Tom's Hardware reports that it has successfully updated the BIOS of a Gigabyte Aorus Gaming 7 Wi-Fi motherboard to the newly released F40 UEFI BIOS revision, and a new option for 'PCIe Gen4' has appeared in the PCIe Slot Configuration sub-menu. This motherboard uses last year's top-end X470 chipset and PCIe 4.0 support has not been advertised. The change was first spotted by a Reddit user who posted to the r/AMD subreddit.
With this update, users should be able to benefit from PCIe 4 speeds when a compatible Ryzen 3000 series processor is used in an older X470-based motherboard. Gigabyte has not announced this change officially, and no other motherboard manufacturer has done so either yet. Thanks to AMD's promise to use the same physical Socket AM4 interface for multiple generations of Ryzen CPUs, new capabilities can come to older platforms with a simple drop-in upgrade.
The change will only affect PCIe devices connected directly to the CPU. Due to the faster signalling rate and electrical complexities of the PCIe 4.0 standard, not all PCIe or M.2 slots will be able to benefit from the speed increase even if motherboards are capable of handling it. For this reason, PCIe might not be enabled on all previous-gen motherboards. PCIe devices that are routed through the motherboard chipset or a downstream PCIe splitter will not be able to work at the higher speed.

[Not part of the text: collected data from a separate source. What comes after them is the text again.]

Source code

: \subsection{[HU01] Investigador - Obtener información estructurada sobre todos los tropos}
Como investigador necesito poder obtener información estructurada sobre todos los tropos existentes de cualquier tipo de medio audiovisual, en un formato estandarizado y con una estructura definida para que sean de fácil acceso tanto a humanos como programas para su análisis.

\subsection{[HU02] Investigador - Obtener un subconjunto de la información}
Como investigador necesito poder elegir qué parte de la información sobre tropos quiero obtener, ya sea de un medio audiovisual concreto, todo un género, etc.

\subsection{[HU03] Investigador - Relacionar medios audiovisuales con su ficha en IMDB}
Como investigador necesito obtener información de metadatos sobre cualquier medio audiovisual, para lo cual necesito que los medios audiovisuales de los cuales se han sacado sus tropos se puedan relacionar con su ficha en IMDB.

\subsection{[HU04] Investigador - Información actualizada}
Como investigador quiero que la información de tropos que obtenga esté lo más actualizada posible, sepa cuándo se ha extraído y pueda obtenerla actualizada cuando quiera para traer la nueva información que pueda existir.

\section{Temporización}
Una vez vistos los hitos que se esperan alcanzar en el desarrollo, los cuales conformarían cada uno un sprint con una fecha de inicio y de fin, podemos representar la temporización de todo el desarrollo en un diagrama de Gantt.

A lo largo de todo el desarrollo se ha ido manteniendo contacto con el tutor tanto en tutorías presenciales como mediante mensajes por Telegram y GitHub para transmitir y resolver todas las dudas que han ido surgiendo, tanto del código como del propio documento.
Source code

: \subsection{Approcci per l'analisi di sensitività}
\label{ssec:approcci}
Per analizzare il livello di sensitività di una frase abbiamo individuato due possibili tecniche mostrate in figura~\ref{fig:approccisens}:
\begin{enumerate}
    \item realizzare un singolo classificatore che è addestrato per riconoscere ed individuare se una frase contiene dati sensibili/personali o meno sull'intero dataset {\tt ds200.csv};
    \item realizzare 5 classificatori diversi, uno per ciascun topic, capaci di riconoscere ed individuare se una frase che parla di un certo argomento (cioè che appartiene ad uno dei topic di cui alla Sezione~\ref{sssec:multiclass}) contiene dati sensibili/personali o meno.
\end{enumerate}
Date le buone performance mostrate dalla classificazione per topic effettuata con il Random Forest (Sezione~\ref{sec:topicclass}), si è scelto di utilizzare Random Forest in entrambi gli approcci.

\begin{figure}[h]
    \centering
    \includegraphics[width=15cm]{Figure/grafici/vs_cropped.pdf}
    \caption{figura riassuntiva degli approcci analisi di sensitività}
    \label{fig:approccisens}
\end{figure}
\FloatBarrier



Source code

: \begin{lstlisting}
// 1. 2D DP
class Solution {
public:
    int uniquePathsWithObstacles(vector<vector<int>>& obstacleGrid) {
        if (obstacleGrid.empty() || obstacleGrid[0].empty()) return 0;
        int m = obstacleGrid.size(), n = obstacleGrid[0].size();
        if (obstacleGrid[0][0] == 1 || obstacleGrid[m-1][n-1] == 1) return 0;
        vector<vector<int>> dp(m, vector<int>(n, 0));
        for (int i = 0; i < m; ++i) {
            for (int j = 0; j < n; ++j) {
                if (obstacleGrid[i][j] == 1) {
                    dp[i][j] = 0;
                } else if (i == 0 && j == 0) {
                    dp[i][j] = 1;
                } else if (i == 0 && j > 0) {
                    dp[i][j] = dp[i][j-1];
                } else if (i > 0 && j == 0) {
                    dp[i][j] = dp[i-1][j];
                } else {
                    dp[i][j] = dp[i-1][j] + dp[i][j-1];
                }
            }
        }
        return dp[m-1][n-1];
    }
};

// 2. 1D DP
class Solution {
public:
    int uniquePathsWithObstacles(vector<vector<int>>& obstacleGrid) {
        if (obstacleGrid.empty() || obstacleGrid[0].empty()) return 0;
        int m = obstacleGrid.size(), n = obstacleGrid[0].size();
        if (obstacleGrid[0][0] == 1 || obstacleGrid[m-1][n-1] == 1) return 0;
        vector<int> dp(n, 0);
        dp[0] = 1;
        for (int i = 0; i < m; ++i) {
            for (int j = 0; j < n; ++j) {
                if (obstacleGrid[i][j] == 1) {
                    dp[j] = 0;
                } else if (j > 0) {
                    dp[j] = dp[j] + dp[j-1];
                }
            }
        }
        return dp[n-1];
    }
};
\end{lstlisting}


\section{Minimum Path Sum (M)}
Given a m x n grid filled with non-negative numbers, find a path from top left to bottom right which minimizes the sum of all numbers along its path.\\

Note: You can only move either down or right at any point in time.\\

All major motherboard manufacturers including Gigabyte, Asus, MSI, ASRock, and Biostar are expected to show off new models based on AMD's X570 chipset at Computex 2019 next week, in preparation for the launch or announcement of the Ryzen 3000 series. AMD CEO Dr Lisa Su is set to address the show's opening keynote, making a major announcement very likely. Leaks of X570-based motherboards have already confirmed native PCIe 4.0 support. It is not known whether lower-end models from the current and upcoming generations will support this standard.
The first consumer PCIe 4.0 devices likely to be announced by manufacturers are PCIe SSDs. AMD's Radeon Instinct MI60 and MI50 already support the new standard and are ready to take advantage of it. Rumours suggest that AMD's upcoming Radeon 'Navi' graphics cards will support PCIe 4.0, and the Radeon VII could have support announced retroactively.
The PCIe 3.0 standard was introduced with the Intel Z68 platform controller for 3rd Gen 'Ivy Bridge' Core CPUs in 2011. PCIe 4.0 support has been anticipated for several years now. Each new version of PCIe has been backwards compatible, so all current and existing PCI 3.0 devices will continue to work, but they will only utilise half the bandwidth available per physical lane that they use. PCIe 4.0 will allow devices to work at their current speeds with half the number of physical lanes or at theoretically twice the speed using the same number of lanes.